-- Your task --
Copy every line of the data that includes the string "begin".

-- Data supplied --
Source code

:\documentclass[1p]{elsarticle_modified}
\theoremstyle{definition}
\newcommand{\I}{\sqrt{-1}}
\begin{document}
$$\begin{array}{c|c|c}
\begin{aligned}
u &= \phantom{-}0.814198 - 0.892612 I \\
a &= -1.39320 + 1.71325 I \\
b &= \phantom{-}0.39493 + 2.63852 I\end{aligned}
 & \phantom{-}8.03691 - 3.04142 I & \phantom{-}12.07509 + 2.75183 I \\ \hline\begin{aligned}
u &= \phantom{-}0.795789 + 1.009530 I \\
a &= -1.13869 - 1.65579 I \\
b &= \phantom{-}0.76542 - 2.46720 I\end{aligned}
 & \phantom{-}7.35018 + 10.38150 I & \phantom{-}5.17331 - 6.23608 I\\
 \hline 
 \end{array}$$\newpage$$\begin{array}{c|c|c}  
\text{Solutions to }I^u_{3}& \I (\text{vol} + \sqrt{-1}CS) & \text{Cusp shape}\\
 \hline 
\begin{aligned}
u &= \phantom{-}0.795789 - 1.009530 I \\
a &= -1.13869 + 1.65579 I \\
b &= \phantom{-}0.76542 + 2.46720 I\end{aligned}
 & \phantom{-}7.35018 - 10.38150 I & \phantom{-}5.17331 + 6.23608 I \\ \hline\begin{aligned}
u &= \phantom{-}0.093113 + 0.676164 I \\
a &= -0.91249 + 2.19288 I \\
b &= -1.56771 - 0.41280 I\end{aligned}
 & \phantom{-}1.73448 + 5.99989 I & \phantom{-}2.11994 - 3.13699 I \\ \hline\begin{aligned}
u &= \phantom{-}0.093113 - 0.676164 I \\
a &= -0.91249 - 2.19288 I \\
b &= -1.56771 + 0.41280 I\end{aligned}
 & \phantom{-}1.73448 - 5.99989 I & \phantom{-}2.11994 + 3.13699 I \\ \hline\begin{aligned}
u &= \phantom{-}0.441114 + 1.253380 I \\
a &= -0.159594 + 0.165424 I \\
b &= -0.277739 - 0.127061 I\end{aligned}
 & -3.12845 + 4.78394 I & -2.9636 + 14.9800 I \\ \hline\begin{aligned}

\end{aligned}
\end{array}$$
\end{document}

-- Task response --
\begin{document}
$$\begin{array}{c|c|c}
\begin{aligned}
 & \phantom{-}8.03691 - 3.04142 I & \phantom{-}12.07509 + 2.75183 I \\ \hline\begin{aligned}
 \end{array}$$\newpage$$\begin{array}{c|c|c}  
\begin{aligned}
 & \phantom{-}7.35018 - 10.38150 I & \phantom{-}5.17331 + 6.23608 I \\ \hline\begin{aligned}
 & \phantom{-}1.73448 + 5.99989 I & \phantom{-}2.11994 - 3.13699 I \\ \hline\begin{aligned}
 & \phantom{-}1.73448 - 5.99989 I & \phantom{-}2.11994 + 3.13699 I \\ \hline\begin{aligned}
 & -3.12845 + 4.78394 I & -2.9636 + 14.9800 I \\ \hline\begin{aligned}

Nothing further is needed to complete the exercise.